Please give back word for word the lines of the material below between the line containing "### add_sources" and the line containing "<td> file </td>", inclusive.

[DATA TO PROCESS]
· · ·

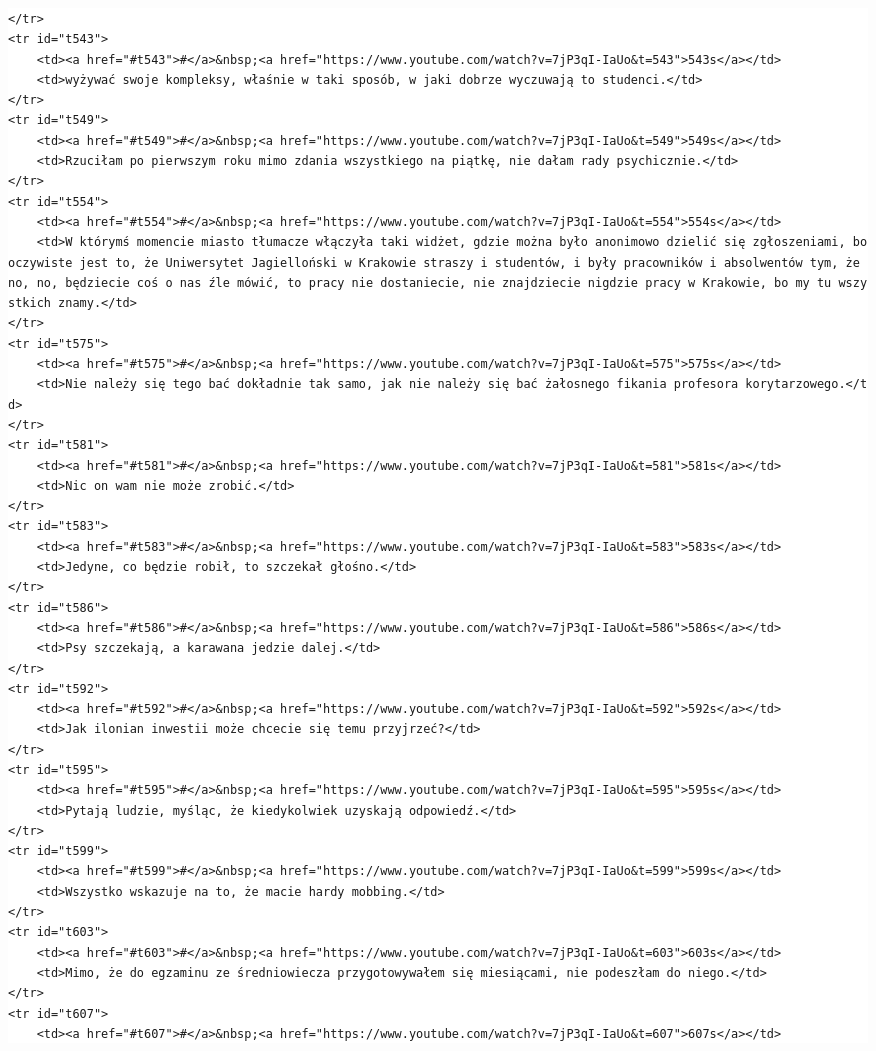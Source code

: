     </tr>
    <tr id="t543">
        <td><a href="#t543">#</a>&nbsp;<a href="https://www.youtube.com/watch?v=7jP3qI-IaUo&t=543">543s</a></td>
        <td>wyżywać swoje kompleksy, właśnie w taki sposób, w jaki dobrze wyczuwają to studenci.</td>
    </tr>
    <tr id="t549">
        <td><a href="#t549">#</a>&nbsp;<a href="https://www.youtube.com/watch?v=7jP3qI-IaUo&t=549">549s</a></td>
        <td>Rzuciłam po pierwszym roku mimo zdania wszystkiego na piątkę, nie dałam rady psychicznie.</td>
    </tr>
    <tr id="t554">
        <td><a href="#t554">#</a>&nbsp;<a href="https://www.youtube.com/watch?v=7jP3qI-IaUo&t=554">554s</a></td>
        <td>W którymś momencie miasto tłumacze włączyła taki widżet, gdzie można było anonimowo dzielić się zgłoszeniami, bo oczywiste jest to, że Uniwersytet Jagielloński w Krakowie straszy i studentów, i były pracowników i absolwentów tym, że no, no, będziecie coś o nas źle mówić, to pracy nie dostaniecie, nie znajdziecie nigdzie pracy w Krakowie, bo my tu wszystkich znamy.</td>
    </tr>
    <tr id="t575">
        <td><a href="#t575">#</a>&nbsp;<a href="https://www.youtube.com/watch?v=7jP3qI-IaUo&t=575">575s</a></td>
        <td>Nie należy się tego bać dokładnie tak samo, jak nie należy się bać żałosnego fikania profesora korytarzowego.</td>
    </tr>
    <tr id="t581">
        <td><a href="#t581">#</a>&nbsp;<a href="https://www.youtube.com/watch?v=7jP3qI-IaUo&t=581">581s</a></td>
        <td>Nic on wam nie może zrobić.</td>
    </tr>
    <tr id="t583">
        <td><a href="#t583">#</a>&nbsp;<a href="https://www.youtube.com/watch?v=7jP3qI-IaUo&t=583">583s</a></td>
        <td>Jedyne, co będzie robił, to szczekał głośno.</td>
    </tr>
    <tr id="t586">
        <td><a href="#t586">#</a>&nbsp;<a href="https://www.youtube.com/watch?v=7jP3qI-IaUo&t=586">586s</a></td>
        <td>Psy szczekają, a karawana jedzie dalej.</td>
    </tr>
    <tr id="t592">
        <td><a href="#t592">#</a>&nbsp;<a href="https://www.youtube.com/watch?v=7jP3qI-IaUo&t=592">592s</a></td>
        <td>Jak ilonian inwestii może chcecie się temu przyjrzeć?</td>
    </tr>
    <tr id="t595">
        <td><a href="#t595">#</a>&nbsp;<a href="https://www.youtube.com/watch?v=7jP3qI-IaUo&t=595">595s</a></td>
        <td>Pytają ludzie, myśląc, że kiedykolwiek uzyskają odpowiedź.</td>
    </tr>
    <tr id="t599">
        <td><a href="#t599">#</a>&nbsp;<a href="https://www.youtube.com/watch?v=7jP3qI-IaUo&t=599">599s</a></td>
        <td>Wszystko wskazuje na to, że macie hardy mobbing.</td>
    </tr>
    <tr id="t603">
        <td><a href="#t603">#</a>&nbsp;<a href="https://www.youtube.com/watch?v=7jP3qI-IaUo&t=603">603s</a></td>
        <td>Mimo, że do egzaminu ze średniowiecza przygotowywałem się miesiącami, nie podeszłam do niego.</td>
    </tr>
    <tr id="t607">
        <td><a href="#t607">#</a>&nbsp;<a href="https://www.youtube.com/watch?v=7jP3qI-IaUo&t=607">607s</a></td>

· · ·

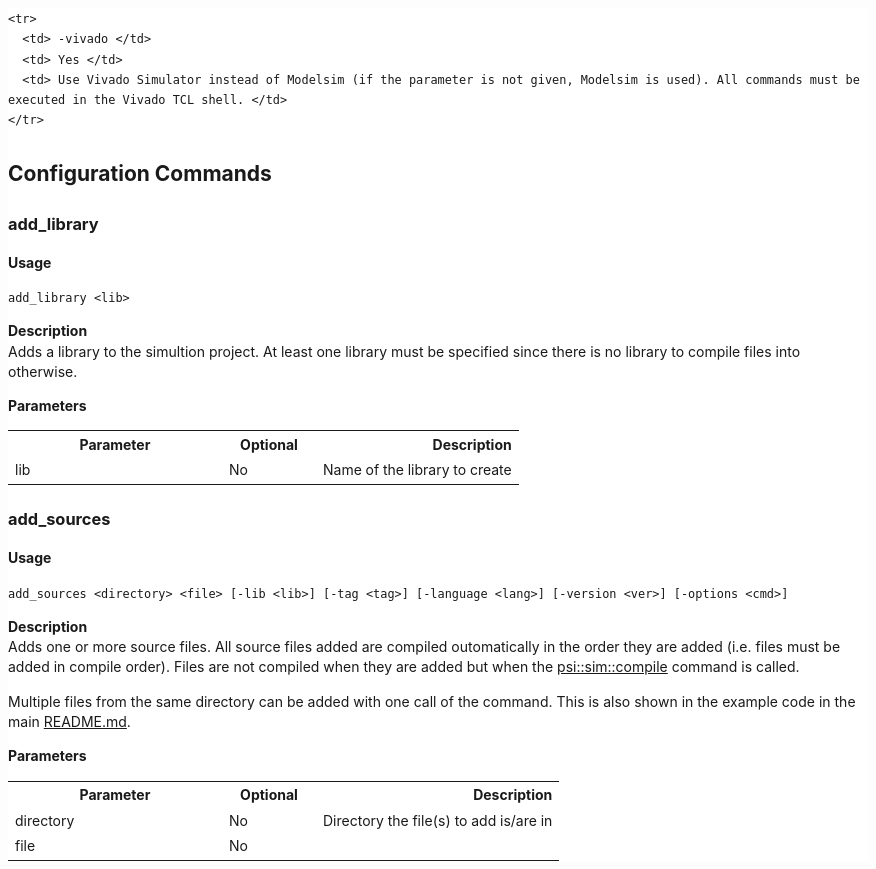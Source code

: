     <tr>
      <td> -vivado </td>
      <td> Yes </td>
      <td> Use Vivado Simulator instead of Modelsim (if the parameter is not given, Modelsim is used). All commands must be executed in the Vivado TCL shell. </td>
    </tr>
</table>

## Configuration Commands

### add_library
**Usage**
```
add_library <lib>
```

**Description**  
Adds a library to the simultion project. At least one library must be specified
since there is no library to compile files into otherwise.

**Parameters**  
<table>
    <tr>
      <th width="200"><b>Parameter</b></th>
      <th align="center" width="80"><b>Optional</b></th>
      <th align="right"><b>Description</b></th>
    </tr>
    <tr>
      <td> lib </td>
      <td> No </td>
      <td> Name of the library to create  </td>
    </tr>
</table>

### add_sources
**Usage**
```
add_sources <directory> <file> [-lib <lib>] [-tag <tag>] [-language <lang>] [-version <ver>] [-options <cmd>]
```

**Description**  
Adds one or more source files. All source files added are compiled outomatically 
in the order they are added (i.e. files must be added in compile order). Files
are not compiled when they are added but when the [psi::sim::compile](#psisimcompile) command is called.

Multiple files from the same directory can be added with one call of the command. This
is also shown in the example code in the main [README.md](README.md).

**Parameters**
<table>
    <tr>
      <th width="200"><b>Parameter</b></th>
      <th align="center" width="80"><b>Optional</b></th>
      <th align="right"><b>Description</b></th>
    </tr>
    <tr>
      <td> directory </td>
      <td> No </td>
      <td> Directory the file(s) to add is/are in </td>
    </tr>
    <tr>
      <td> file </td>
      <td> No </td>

· · ·

[EXPECTED ANSWER]
### add_sources
**Usage**
```
add_sources <directory> <file> [-lib <lib>] [-tag <tag>] [-language <lang>] [-version <ver>] [-options <cmd>]
```

**Description**  
Adds one or more source files. All source files added are compiled outomatically 
in the order they are added (i.e. files must be added in compile order). Files
are not compiled when they are added but when the [psi::sim::compile](#psisimcompile) command is called.

Multiple files from the same directory can be added with one call of the command. This
is also shown in the example code in the main [README.md](README.md).

**Parameters**
<table>
    <tr>
      <th width="200"><b>Parameter</b></th>
      <th align="center" width="80"><b>Optional</b></th>
      <th align="right"><b>Description</b></th>
    </tr>
    <tr>
      <td> directory </td>
      <td> No </td>
      <td> Directory the file(s) to add is/are in </td>
    </tr>
    <tr>
      <td> file </td>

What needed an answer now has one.